Professor Isler notes the hymns also explain why the prophet’s own tribe exiled him. It was not only because he preached monotheism: “He bitterly complains that evil rulers attacked just and innocent people, that the rich robbed the poor, that judges produced false decisions in order to aid their benefactors. And Zarathustra goes on to say that fury and violence terrorized the peoples on all fronts and that everywhere deceit and deception seemed to hold the upper hand.”
The holy book also contains Zoroastrian prayers, rules of law and rituals. Until the 9th century AD, the Avesta was probably transmitted orally and modified along the way. Professor Isler says this makes it hard to discern truth from myth about the prophet. The 10th century persecution of Zoroastrians in Persia forced many either to convert or seek another place to live. A significant group settled in north-western India where they became known as Parsis, meaning Persians.

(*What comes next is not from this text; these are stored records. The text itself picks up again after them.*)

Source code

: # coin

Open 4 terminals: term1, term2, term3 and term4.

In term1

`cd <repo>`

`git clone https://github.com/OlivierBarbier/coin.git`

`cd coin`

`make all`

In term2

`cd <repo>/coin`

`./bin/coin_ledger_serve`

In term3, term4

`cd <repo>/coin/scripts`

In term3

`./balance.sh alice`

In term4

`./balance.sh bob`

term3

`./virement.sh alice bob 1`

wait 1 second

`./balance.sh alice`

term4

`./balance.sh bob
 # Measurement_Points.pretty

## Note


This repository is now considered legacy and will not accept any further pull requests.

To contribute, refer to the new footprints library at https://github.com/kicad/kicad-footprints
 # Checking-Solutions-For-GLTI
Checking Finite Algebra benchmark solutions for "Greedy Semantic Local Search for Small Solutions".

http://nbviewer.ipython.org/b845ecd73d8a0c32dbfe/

For a while, Parsis were growing in number and power. The city of Bombay became the center of Zoroastrianism, somewhat like Rome in the Catholic Church. But in the second half of the 20th century, the population of the Parsi-Zoroastrians fell by one third, from a peak of 114,000 in 1941 to 76,000 in 1991. In recent decades, Zoroastrians worldwide began forming local and international organizations and events to help fight their extinction. Adi Davar helped form one of these in 1980.
“The World Zoroastrian Organization is an international organization of the global community of some 300-thousand Zoroastrians,” says Mr. Davar and adds: “Some 40-thousand of them live in North America and about a thousand in this metropolitan area.”
Zoroastrian organizations prevailed upon UNESCO, the United Nations Educational, Scientific and Cultural Organization to proclaim the year 2003 as the 3000th Anniversary of Zoroastrianism. More attention is paid to young people who may be able to pass on their religion and culture to following generations. The Third World Zoroastrian Youth Congress is to take place in Pune, India, from December 27 to December 31.
Conversion, once rejected by the Zoroastrian faith, is now believed to be legitimate and indeed necessary by some adherents, who also approve marriage with members of other faiths.
Scholars have acknowledged the contribution of this ancient Persian faith to the world’s religions. Zoroastrians say their prophet’s teachings are just as relevant today since deceit, violence and oppression are as prevalent as they were thousands of years ago.